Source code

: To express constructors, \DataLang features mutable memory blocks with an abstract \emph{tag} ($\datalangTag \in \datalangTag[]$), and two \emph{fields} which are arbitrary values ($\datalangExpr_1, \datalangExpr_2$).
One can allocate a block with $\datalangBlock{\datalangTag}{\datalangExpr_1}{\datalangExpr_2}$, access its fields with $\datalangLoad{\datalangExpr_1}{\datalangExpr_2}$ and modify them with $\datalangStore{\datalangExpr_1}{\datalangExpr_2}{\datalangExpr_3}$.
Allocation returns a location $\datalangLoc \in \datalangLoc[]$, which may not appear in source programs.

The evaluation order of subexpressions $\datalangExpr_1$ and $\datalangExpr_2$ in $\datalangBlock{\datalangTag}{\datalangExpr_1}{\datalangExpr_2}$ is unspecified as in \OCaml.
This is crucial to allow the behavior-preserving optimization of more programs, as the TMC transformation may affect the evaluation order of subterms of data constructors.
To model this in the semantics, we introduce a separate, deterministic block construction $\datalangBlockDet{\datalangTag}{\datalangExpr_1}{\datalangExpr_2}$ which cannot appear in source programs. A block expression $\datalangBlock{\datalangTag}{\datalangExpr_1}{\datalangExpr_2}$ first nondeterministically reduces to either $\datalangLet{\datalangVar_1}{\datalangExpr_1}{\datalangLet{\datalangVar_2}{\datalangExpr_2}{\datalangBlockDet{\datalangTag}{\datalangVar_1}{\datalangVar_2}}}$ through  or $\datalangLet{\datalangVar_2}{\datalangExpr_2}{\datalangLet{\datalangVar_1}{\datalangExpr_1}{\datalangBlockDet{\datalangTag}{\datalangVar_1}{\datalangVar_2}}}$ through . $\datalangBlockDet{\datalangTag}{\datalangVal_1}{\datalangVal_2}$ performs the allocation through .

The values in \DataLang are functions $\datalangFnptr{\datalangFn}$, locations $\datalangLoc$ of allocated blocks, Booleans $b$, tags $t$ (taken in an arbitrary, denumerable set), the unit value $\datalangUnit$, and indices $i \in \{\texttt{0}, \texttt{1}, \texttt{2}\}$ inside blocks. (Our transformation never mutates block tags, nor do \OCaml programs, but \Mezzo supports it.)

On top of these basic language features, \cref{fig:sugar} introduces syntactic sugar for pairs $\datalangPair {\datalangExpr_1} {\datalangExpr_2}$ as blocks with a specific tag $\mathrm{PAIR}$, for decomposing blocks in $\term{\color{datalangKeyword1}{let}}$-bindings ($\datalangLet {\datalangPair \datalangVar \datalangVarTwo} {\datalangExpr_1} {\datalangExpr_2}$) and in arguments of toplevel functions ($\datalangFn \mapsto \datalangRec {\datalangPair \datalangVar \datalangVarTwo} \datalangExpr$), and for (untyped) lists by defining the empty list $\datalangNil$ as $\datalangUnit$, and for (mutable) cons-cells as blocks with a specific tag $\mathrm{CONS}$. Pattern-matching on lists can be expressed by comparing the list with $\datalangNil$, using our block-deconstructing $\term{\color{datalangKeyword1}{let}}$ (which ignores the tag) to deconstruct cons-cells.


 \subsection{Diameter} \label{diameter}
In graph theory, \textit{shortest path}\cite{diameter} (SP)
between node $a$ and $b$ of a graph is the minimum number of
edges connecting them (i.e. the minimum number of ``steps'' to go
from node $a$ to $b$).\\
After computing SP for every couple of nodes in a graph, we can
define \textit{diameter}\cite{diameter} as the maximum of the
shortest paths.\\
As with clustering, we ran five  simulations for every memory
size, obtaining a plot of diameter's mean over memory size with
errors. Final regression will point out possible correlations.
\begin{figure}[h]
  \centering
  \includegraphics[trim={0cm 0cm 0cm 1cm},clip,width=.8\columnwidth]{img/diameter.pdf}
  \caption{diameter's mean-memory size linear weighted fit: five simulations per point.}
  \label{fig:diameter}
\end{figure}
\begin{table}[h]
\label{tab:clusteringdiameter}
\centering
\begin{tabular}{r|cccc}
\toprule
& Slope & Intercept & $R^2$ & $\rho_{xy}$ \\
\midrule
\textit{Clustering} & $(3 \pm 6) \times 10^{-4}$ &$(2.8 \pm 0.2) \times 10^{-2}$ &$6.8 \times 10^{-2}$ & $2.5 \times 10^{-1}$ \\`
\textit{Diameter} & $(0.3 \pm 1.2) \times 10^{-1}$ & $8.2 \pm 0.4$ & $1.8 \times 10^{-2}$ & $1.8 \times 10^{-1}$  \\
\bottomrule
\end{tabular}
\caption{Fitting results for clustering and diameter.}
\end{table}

┄┄┄┄┄┄┄┄┄┄

TASK DETAILS
For this listing, copy out every line that includes the word "them".

EXERCISE RESULT
One can allocate a block with $\datalangBlock{\datalangTag}{\datalangExpr_1}{\datalangExpr_2}$, access its fields with $\datalangLoad{\datalangExpr_1}{\datalangExpr_2}$ and modify them with $\datalangStore{\datalangExpr_1}{\datalangExpr_2}{\datalangExpr_3}$.
edges connecting them (i.e. the minimum number of ``steps'' to go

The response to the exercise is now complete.